同志社国際高校の会見によれば、「抗議船に生徒を乗せて海上から見学させる」というスタイルの平和学習については、今回お亡くなりになった船長が、高校側に提案をして3年前から始まったという。

 サラッと言ってのけているが、これはかなりレアケースと言っていい。

 一般的な高校では、反基地運動をしている人たちから「お宅の生徒さんたちを抗議船に乗せて平和学習させませんか」という企画の売り込みがきても「いいですね、ぜひぜひ」とはならず慎重な姿勢を取る。

なぜ同志社国際高校は
生徒を抗議船に乗せたのか

 まず、実際に抗議運動をしている人たちの一方的な主張を聞くということを、学校の研修旅行に組み入れることは、一種の「イデオロギー教育」と受け取られる恐れもある。政治信条はそれぞれなので、「いい教育だ」と喜ぶ保護者もいれば、嫌がる保護者もいる。

 このセンシティブな問題をクリアできたとして、次に「わざわざ抗議船に乗る必要はあるのか」という難問がある。

 たとえば、辺野古反基地運動を応援・連帯している生活協同組合は毎年春に平和学習ツアーを開催しているのだが、そこでやっているのは辺野古の海岸で「抗議をしている人の話を聞く」ということまでだ。

 では、なぜ同志社国際高校は船長に提案されるまま、かなり踏み込んだ「抗議船ツアー」に踏み切ったのかというと、船長との間に「強固な信頼関係」があったからだ。

 実はこの船長、沖縄県南城市で牧師を務めており、日本基督教団というプロテスタント系の団体に所属していた。同志社も牧師と同じプロテスタントの伝統を受け継いでいる。同じ信仰をもつ仲間が生涯をかけて挑んでいる「反戦平和運動」への深い理解・共感があったということなのだ。

 素晴らしい関係だと思うかもしれないが、この「強固な信頼関係」が今回の悲劇を招いてしまった側面もある。

 先ほど述べたように、同志社国際高校は、小型船の登録、保険などについてこの船長にまったく確認していなかった。事故当日、波浪警報が出て地元の漁師は危ないから出港しないという状況だったが、すべて船長の判断にお任せだったという。
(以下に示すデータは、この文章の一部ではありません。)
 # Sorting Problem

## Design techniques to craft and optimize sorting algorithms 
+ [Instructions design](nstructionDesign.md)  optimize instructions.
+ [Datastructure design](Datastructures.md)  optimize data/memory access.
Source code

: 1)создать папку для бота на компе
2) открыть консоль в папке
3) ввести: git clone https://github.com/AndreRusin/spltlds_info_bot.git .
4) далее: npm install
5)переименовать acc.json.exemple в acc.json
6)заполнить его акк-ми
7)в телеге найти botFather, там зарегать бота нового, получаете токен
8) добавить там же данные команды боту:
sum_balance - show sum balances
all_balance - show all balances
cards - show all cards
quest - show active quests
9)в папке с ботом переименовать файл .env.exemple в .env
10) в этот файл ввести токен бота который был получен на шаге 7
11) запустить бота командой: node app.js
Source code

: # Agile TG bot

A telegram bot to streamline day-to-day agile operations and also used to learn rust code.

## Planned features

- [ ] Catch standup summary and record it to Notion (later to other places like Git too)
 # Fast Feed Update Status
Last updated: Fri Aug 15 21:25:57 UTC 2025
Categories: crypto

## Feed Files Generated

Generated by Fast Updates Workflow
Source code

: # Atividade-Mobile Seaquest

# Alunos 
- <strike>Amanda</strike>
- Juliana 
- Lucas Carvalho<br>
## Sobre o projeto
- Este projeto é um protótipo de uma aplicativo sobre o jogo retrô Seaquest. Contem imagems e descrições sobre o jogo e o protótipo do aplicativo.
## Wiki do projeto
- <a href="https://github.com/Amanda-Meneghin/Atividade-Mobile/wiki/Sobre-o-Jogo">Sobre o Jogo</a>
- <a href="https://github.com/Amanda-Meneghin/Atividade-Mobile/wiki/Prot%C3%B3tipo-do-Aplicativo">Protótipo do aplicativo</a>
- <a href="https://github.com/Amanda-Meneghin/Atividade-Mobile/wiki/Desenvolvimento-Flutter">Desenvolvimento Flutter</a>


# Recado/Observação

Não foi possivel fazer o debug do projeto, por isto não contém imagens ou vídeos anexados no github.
 つまり、同志社国際高校は「強固な信頼関係」があるということに甘えて、安全から危機管理、そして責任まですべてを亡くなった船長に「丸投げ」していた状態だったのだ。

 しかし、残念ながら船長は、そういう「丸投げ」を受け止められる存在ではなかった。自分から「抗議船ツアー」を提案しておきながら、船舶の事業登録をしていなかったり保険に入っていなかったりしたことからもわかるように、「ルール無視」の傾向があったのだ。